The latest indications on what government grant will be available point clearly to a policy that is about fiddling at the edges of market intervention on build for sale and is not about increasing social housing supply. Indeed, as the details emerge on the Right to Buy for Housing Associations and the money effectively being removed from Local Authorities another avenue for increased building is shut off.

So we have a situation at best where social housing rental supply will be at best static. It seems that supply will be met by using Pay to Stay to push people out into the private market and ‘free up’ units.
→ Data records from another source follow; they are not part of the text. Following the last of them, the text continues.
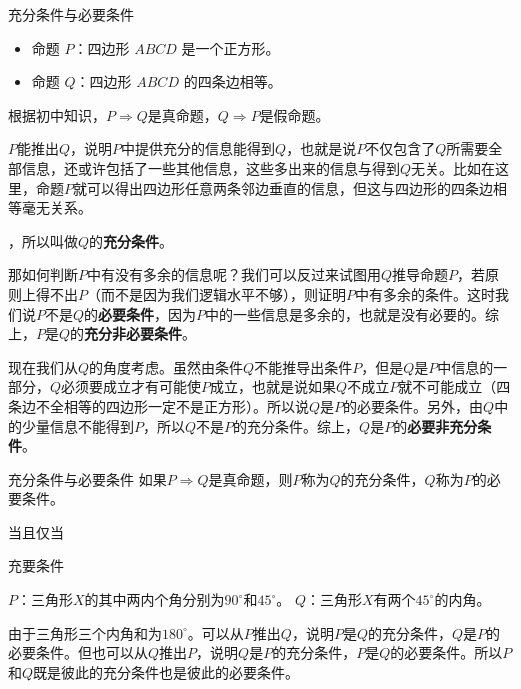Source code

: \begin{example}{充分条件与必要条件}

\begin{itemize}
\item 命题 $P$：四边形 $ABCD$ 是一个正方形。
\item 命题 $Q$：四边形 $ABCD$ 的四条边相等。
\end{itemize}

根据初中知识，$P\Rightarrow Q$是真命题，$Q\Rightarrow P$是假命题。

$P$能推出$Q$，说明$P$中提供充分的信息能得到$Q$，也就是说$P$不仅包含了$Q$所需要全部信息，还或许包括了一些其他信息，这些多出来的信息与得到$Q$无关。比如在这里，命题$P$就可以得出四边形任意两条邻边垂直的信息，但这与四边形的四条边相等毫无关系。

，所以叫做$Q$的\textbf{充分条件}。

那如何判断$P$中有没有多余的信息呢？我们可以反过来试图用$Q$推导命题$P$，若原则上得不出$P$（而不是因为我们逻辑水平不够），则证明$P$中有多余的条件。这时我们说$P$不是$Q$的\textbf{必要条件}，因为$P$中的一些信息是多余的，也就是没有必要的。综上，$P$是$Q$的\textbf{充分非必要条件}。

现在我们从$Q$的角度考虑。虽然由条件$Q$不能推导出条件$P$，但是$Q$是$P$中信息的一部分，$Q$必须要成立才有可能使$P$成立，也就是说如果$Q$不成立$P$就不可能成立（四条边不全相等的四边形一定不是正方形）。所以说$Q$是$P$的必要条件。另外，由$Q$中的少量信息不能得到$P$，所以$Q$不是$P$的充分条件。综上，$Q$是$P$的\textbf{必要非充分条件}。

\end{example}

\begin{definition}{充分条件与必要条件}
如果$P\Rightarrow Q$是真命题，则$P$称为$Q$的充分条件，$Q$称为$P$的必要条件。
\end{definition}

当且仅当




\begin{example}{充要条件}
\begin{itemize}
$P$：三角形$X$的其中两内个角分别为$90^\circ$和$45^\circ$。
$Q$：三角形$X$有两个$45^\circ$的内角。
\end{itemize}

由于三角形三个内角和为$180^\circ$。可以从$P$推出$Q$，说明$P$是$Q$的充分条件，$Q$是$P$的必要条件。但也可以从$Q$推出$P$，说明$Q$是$P$的充分条件，$P$是$Q$的必要条件。所以$P$和$Q$既是彼此的充分条件也是彼此的必要条件。
\end{example}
Mmmmm, there are a few issues here that don’t quite make sense:

  • An already overheated private rental market and lack of affordable sale properties for those being pushed into leaving the social rented market
  • Brexit pushing properties off the market
  • HA’s risking more borrowing costs because effectively they cannot build the level of social housing they would like and therefore higher build costs = either less supply of new homes or inflated costs

Throw in Housing Benefit caps and (if ever) Universal credit and the numbers look less like adding up.

Maybe we need a bit more advanced economic modelling which really takes into account the benefit brought to the economy by workers accessing really affordable housing and what the impact on our economy of the multiple squeeze on this group will be.

One other important point made by CIH and NHF, in the last recession virtually the only significant building was of social housing which saved us from even worse economic turmoil.